Data excerpts
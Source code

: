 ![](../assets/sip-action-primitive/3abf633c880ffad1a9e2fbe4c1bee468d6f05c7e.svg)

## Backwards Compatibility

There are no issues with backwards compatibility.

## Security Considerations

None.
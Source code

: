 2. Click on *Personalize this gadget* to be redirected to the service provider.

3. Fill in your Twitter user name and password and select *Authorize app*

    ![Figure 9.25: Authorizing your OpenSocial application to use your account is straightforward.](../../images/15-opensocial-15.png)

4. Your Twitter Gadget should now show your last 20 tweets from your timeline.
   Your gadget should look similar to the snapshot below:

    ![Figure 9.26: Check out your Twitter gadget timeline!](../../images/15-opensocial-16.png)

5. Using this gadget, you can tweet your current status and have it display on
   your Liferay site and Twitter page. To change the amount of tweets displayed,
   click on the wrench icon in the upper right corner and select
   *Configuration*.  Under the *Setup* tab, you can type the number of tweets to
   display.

...

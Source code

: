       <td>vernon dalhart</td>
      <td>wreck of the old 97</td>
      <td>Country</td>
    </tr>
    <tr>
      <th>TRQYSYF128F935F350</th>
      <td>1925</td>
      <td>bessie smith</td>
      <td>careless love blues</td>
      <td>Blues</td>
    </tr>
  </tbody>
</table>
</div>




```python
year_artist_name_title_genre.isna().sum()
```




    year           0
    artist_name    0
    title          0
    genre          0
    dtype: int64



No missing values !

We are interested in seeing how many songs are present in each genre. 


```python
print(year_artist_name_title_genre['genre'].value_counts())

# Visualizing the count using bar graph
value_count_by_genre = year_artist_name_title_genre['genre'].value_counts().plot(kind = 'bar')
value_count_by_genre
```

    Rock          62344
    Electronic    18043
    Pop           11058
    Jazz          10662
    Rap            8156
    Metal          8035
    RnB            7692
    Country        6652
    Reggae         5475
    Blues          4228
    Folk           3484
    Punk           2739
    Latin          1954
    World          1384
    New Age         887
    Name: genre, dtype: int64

Task to carry out
Check each line of the records for the word "opensocial" and extract those that contain it.

Output of the exercise
    ![Figure 9.25: Authorizing your OpenSocial application to use your account is straightforward.](../../images/15-opensocial-15.png)
    ![Figure 9.26: Check out your Twitter gadget timeline!](../../images/15-opensocial-16.png)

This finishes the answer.